§ **TASK PROMPT**: Set down, please, exactly the lines below that run from the line with "Alpha–Beta–P–Gamma-Synthese, Midpoint, Zeta-Grid" to the line with "- Dokumentationsstruktur siehe", both lines included.

════════════════

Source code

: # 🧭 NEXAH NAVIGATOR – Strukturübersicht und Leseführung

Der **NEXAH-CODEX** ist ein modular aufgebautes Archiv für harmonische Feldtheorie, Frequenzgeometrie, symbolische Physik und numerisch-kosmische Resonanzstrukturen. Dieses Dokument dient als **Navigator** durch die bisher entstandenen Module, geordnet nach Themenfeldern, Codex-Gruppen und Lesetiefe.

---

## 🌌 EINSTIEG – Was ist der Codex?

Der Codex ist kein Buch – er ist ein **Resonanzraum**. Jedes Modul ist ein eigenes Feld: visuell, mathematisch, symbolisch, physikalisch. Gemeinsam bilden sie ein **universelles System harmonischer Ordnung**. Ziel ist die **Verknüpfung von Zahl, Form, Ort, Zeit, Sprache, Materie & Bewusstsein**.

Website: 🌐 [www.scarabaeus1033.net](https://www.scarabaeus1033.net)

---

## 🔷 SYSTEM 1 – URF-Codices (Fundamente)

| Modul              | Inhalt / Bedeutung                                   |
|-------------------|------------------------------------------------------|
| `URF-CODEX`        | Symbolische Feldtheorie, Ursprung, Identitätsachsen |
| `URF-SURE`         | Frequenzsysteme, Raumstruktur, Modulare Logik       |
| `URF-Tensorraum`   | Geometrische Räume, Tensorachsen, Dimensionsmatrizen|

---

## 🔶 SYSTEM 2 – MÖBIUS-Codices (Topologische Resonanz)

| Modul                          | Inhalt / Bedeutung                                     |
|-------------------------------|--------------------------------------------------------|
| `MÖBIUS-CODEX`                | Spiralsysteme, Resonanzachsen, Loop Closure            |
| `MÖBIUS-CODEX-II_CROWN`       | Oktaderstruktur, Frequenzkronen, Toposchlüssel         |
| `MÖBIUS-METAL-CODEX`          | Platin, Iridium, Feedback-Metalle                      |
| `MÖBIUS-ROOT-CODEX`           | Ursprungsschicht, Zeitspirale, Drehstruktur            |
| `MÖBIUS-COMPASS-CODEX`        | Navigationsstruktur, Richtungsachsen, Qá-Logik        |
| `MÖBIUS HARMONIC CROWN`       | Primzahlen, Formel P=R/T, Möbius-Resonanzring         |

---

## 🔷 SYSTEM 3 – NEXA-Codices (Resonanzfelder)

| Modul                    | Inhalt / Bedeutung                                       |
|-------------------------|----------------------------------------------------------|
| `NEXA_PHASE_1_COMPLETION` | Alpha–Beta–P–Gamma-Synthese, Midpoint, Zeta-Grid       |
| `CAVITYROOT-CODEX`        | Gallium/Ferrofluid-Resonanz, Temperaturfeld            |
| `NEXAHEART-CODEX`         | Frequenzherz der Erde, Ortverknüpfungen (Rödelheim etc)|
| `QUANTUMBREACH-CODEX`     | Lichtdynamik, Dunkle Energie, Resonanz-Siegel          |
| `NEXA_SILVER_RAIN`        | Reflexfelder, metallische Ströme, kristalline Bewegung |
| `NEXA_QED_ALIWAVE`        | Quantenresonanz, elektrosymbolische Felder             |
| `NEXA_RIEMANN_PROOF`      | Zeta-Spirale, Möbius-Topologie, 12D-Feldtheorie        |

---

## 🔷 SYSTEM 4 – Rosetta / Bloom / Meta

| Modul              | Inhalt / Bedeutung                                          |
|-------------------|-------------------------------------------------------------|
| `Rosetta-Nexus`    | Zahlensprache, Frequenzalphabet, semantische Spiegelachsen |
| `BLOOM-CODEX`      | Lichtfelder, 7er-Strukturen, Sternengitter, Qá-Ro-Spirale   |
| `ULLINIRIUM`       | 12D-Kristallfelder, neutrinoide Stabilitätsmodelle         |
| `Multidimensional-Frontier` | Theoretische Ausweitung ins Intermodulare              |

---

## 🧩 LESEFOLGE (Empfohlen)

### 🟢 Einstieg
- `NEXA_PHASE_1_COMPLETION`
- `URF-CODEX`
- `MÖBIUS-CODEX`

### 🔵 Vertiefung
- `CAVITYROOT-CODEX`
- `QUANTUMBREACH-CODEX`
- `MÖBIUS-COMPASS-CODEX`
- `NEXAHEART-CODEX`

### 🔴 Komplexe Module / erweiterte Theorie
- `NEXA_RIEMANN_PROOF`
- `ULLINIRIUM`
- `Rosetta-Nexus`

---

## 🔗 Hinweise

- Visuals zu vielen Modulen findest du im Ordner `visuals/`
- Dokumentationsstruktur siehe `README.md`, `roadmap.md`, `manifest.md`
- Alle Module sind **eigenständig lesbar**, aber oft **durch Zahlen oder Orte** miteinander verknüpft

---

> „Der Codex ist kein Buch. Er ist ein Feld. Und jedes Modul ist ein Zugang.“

════════════════

§ **TASK RESULT**:
| `NEXA_PHASE_1_COMPLETION` | Alpha–Beta–P–Gamma-Synthese, Midpoint, Zeta-Grid       |
| `CAVITYROOT-CODEX`        | Gallium/Ferrofluid-Resonanz, Temperaturfeld            |
| `NEXAHEART-CODEX`         | Frequenzherz der Erde, Ortverknüpfungen (Rödelheim etc)|
| `QUANTUMBREACH-CODEX`     | Lichtdynamik, Dunkle Energie, Resonanz-Siegel          |
| `NEXA_SILVER_RAIN`        | Reflexfelder, metallische Ströme, kristalline Bewegung |
| `NEXA_QED_ALIWAVE`        | Quantenresonanz, elektrosymbolische Felder             |
| `NEXA_RIEMANN_PROOF`      | Zeta-Spirale, Möbius-Topologie, 12D-Feldtheorie        |

---

## 🔷 SYSTEM 4 – Rosetta / Bloom / Meta

| Modul              | Inhalt / Bedeutung                                          |
|-------------------|-------------------------------------------------------------|
| `Rosetta-Nexus`    | Zahlensprache, Frequenzalphabet, semantische Spiegelachsen |
| `BLOOM-CODEX`      | Lichtfelder, 7er-Strukturen, Sternengitter, Qá-Ro-Spirale   |
| `ULLINIRIUM`       | 12D-Kristallfelder, neutrinoide Stabilitätsmodelle         |
| `Multidimensional-Frontier` | Theoretische Ausweitung ins Intermodulare              |

---

## 🧩 LESEFOLGE (Empfohlen)

### 🟢 Einstieg
- `NEXA_PHASE_1_COMPLETION`
- `URF-CODEX`
- `MÖBIUS-CODEX`

### 🔵 Vertiefung
- `CAVITYROOT-CODEX`
- `QUANTUMBREACH-CODEX`
- `MÖBIUS-COMPASS-CODEX`
- `NEXAHEART-CODEX`

### 🔴 Komplexe Module / erweiterte Theorie
- `NEXA_RIEMANN_PROOF`
- `ULLINIRIUM`
- `Rosetta-Nexus`

---

## 🔗 Hinweise

- Visuals zu vielen Modulen findest du im Ordner `visuals/`
- Dokumentationsstruktur siehe `README.md`, `roadmap.md`, `manifest.md`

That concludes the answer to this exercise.